Pictures paired with source code
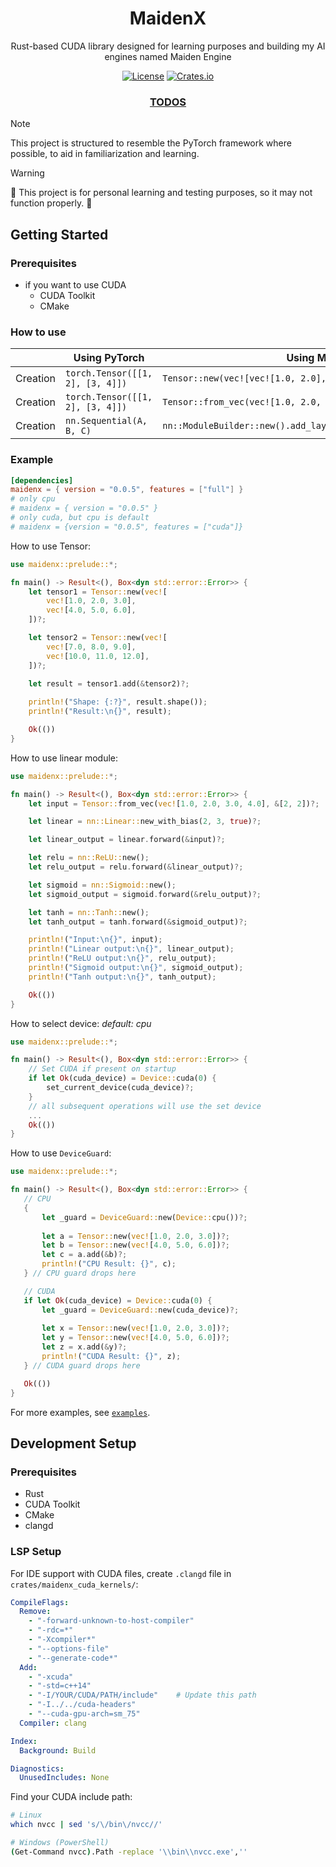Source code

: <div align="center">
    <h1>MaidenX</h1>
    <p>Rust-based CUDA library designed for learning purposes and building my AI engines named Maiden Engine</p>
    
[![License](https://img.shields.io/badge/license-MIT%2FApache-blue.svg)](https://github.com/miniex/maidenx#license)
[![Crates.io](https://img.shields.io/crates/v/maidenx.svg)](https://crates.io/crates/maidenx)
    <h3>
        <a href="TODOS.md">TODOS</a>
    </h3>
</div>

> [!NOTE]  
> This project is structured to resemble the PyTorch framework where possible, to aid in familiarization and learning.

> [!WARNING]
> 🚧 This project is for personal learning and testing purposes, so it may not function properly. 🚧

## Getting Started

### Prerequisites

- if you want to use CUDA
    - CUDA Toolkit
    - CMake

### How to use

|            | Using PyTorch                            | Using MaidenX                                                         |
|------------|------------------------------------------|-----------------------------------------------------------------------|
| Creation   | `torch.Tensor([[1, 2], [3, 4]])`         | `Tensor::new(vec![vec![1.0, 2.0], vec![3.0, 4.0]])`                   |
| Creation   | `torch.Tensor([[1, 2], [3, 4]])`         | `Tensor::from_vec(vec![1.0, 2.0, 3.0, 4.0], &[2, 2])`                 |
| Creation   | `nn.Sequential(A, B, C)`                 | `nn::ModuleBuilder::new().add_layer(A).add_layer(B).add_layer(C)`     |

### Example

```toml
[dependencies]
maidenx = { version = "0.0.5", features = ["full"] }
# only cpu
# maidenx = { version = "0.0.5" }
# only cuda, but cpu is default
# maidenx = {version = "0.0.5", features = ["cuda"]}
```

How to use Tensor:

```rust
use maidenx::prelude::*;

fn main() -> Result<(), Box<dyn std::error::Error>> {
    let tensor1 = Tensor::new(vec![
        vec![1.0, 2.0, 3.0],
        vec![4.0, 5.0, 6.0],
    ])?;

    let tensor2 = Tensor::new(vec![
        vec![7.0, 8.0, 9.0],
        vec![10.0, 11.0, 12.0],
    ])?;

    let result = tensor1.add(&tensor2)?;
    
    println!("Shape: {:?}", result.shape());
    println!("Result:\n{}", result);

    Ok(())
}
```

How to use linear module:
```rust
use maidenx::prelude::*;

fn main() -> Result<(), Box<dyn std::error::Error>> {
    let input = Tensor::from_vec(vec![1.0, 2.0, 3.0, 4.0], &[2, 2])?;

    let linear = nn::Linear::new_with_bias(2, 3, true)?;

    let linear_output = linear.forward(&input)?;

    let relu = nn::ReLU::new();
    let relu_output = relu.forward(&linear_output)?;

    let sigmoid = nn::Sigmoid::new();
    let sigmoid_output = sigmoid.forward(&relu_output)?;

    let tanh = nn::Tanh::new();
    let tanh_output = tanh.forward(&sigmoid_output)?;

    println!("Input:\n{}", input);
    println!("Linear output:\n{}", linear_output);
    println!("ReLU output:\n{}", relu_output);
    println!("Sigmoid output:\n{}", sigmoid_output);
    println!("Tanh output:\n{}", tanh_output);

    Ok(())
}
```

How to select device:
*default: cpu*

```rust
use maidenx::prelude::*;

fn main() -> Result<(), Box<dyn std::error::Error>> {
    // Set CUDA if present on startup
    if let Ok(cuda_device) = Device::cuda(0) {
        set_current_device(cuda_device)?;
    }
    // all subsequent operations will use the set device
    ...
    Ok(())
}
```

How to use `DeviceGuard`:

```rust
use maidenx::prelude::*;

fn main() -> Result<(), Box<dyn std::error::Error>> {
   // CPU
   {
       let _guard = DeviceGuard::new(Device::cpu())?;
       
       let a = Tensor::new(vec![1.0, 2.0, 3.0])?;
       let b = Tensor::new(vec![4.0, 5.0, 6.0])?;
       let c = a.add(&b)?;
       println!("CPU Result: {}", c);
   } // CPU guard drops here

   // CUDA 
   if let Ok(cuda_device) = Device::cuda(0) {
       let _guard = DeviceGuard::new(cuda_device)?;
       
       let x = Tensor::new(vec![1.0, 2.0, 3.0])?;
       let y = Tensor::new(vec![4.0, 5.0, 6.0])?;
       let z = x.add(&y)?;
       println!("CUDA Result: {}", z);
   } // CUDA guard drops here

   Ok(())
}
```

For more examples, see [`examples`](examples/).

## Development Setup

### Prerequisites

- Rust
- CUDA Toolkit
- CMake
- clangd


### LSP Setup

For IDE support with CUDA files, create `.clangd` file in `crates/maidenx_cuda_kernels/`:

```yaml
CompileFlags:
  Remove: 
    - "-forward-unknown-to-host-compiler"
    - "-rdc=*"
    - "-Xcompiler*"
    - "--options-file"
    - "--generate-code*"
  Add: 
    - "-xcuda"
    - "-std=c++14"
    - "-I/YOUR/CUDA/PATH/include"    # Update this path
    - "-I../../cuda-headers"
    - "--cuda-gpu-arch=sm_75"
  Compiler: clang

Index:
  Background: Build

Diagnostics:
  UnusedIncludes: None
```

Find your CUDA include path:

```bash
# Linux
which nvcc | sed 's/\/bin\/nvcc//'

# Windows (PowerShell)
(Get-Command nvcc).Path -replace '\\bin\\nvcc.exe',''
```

* WORK ITEM *
Give the lines again exactly, starting where the entries begin and stopping once the line with "function properly. 🚧" is included; pictures are not copied.

* RESPONSE FOR THIS EXERCISE *
Source code

: <div align="center">
    <h1>MaidenX</h1>
    <p>Rust-based CUDA library designed for learning purposes and building my AI engines named Maiden Engine</p>
    
[![License](https://img.shields.io/badge/license-MIT%2FApache-blue.svg)](https://github.com/miniex/maidenx#license)
[![Crates.io](https://img.shields.io/crates/v/maidenx.svg)](https://crates.io/crates/maidenx)
    <h3>
        <a href="TODOS.md">TODOS</a>
    </h3>
</div>

> [!NOTE]  
> This project is structured to resemble the PyTorch framework where possible, to aid in familiarization and learning.

> [!WARNING]
> 🚧 This project is for personal learning and testing purposes, so it may not function properly. 🚧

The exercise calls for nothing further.